■ **DIRECTIONS**:
Exact copies of all the entries are required, and no pictures should appear in them.

(SOURCE DATA Opens)

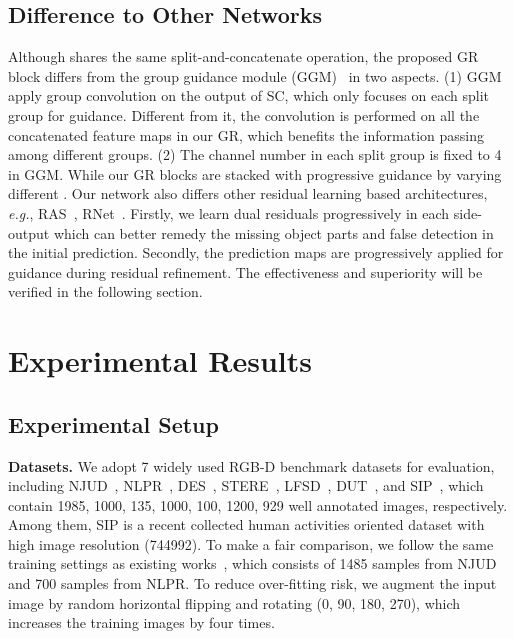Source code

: \documentclass[runningheads]{llncs}
\begin{document}
\subsection{Difference to Other Networks}
Although shares the same split-and-concatenate operation, the proposed GR block differs from the group guidance module (GGM)~\cite{liu2019deep} in two aspects. (1) GGM apply group convolution on the output of SC, which only focuses on each split group for guidance. Different from it, the convolution is performed on all the concatenated feature maps in our GR, which benefits the information passing among different groups. (2) The channel number in each split group is fixed to 4 in GGM. While our GR blocks are stacked with progressive guidance by varying different . Our network also differs other residual learning based architectures, \textit{e.g.}, RAS~\cite{chen2018reverse}\cite{chen2020tip}, RNet~\cite{deng2018r3net}. Firstly, we learn dual residuals progressively in each side-output which can better remedy the missing object parts and false detection in the initial prediction. Secondly, the prediction maps are progressively applied for guidance during residual refinement. The effectiveness and superiority will be verified in the following section.

\section{Experimental Results}
\subsection{Experimental Setup}
\textbf{Datasets.}
We adopt 7 widely used RGB-D benchmark datasets for evaluation, including NJUD~\cite{ju2014depth}, NLPR~\cite{peng2014rgbd}, DES~\cite{cheng2014depth}, STERE~\cite{niu2012leveraging}, LFSD~\cite{li2014saliency},  DUT~\cite{piao2019depth}, and SIP~\cite{fan2019rethinking}, which contain 1985, 1000, 135, 1000, 100, 1200, 929 well annotated images, respectively. Among them, SIP is a recent collected human activities oriented dataset with high image resolution (744992). To make a fair comparison, we follow the same training settings as existing works~\cite{han2017cnns}\cite{chen2018progressively}\cite{chen2019three}\cite{fan2019rethinking}, which consists of 1485 samples from NJUD and 700 samples from NLPR. To reduce over-fitting risk, we augment the input image by random horizontal flipping and rotating (0\degree, 90\degree, 180\degree, 270\degree), which increases the training images by four times.
\end{document}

(SOURCE DATA Closes)

■ **WRITTEN REPLY**:
Source code

: \documentclass[runningheads]{llncs}
\begin{document}
\subsection{Difference to Other Networks}
Although shares the same split-and-concatenate operation, the proposed GR block differs from the group guidance module (GGM)~\cite{liu2019deep} in two aspects. (1) GGM apply group convolution on the output of SC, which only focuses on each split group for guidance. Different from it, the convolution is performed on all the concatenated feature maps in our GR, which benefits the information passing among different groups. (2) The channel number in each split group is fixed to 4 in GGM. While our GR blocks are stacked with progressive guidance by varying different . Our network also differs other residual learning based architectures, \textit{e.g.}, RAS~\cite{chen2018reverse}\cite{chen2020tip}, RNet~\cite{deng2018r3net}. Firstly, we learn dual residuals progressively in each side-output which can better remedy the missing object parts and false detection in the initial prediction. Secondly, the prediction maps are progressively applied for guidance during residual refinement. The effectiveness and superiority will be verified in the following section.

\section{Experimental Results}
\subsection{Experimental Setup}
\textbf{Datasets.}
We adopt 7 widely used RGB-D benchmark datasets for evaluation, including NJUD~\cite{ju2014depth}, NLPR~\cite{peng2014rgbd}, DES~\cite{cheng2014depth}, STERE~\cite{niu2012leveraging}, LFSD~\cite{li2014saliency},  DUT~\cite{piao2019depth}, and SIP~\cite{fan2019rethinking}, which contain 1985, 1000, 135, 1000, 100, 1200, 929 well annotated images, respectively. Among them, SIP is a recent collected human activities oriented dataset with high image resolution (744992). To make a fair comparison, we follow the same training settings as existing works~\cite{han2017cnns}\cite{chen2018progressively}\cite{chen2019three}\cite{fan2019rethinking}, which consists of 1485 samples from NJUD and 700 samples from NLPR. To reduce over-fitting risk, we augment the input image by random horizontal flipping and rotating (0\degree, 90\degree, 180\degree, 270\degree), which increases the training images by four times.
\end{document}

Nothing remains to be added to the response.